* _What the task asks_
Where in the data does the word "https" appear? Find those lines and copy them.

(Source data)

--------------------

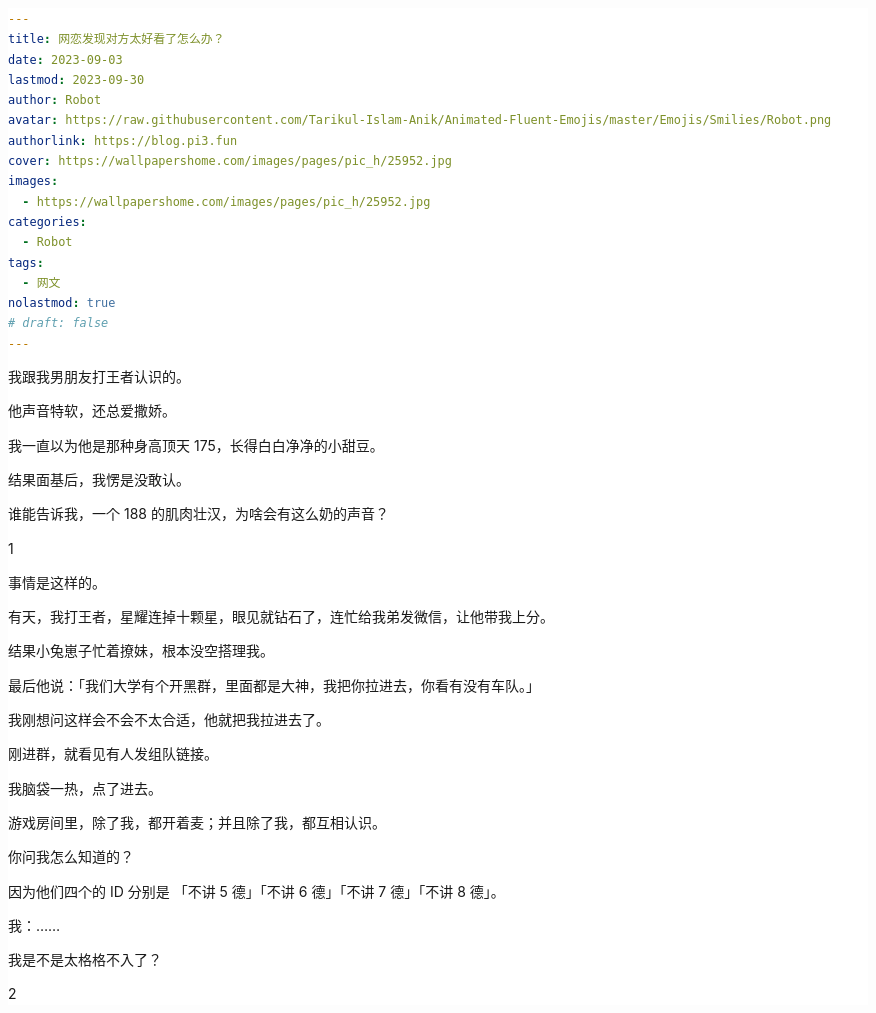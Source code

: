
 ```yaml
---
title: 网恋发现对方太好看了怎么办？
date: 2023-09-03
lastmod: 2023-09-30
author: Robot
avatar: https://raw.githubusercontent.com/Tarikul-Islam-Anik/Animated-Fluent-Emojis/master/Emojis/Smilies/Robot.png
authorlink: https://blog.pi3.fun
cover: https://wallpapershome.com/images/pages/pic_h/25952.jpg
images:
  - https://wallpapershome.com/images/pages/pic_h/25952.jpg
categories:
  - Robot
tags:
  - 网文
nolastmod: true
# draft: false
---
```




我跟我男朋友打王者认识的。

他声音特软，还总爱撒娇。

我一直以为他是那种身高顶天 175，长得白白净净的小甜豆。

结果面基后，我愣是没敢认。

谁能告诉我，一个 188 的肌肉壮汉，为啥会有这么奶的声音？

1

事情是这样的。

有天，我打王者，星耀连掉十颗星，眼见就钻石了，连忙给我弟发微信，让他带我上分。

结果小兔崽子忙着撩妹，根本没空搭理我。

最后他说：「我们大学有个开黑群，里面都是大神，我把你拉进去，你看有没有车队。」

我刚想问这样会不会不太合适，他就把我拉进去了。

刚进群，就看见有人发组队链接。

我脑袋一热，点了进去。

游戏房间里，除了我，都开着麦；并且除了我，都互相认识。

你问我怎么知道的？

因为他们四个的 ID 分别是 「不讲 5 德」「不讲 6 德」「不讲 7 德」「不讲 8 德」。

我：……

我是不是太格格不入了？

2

--------------------

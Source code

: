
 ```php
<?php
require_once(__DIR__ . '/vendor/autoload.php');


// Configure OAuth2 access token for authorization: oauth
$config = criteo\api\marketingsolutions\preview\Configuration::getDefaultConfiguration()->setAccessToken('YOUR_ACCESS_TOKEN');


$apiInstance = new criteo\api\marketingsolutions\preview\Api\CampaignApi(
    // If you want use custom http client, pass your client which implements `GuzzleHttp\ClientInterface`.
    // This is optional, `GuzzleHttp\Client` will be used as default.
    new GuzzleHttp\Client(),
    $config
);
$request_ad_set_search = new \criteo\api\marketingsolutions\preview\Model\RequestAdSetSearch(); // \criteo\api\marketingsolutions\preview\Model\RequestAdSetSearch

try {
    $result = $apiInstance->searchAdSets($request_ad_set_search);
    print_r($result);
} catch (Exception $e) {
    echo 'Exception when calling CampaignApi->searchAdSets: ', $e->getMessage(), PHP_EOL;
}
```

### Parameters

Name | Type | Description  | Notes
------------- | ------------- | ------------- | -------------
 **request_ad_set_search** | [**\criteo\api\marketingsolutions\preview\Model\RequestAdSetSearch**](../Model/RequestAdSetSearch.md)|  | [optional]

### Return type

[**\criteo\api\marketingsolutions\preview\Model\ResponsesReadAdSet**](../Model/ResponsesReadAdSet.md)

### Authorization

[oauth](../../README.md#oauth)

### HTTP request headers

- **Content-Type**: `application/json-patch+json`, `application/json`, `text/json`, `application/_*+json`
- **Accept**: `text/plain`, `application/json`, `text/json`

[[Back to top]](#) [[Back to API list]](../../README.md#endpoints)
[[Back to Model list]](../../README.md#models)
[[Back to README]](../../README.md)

--------------------

* _Response_
avatar: https://raw.githubusercontent.com/Tarikul-Islam-Anik/Animated-Fluent-Emojis/master/Emojis/Smilies/Robot.png
authorlink: https://blog.pi3.fun
cover: https://wallpapershome.com/images/pages/pic_h/25952.jpg
  - https://wallpapershome.com/images/pages/pic_h/25952.jpg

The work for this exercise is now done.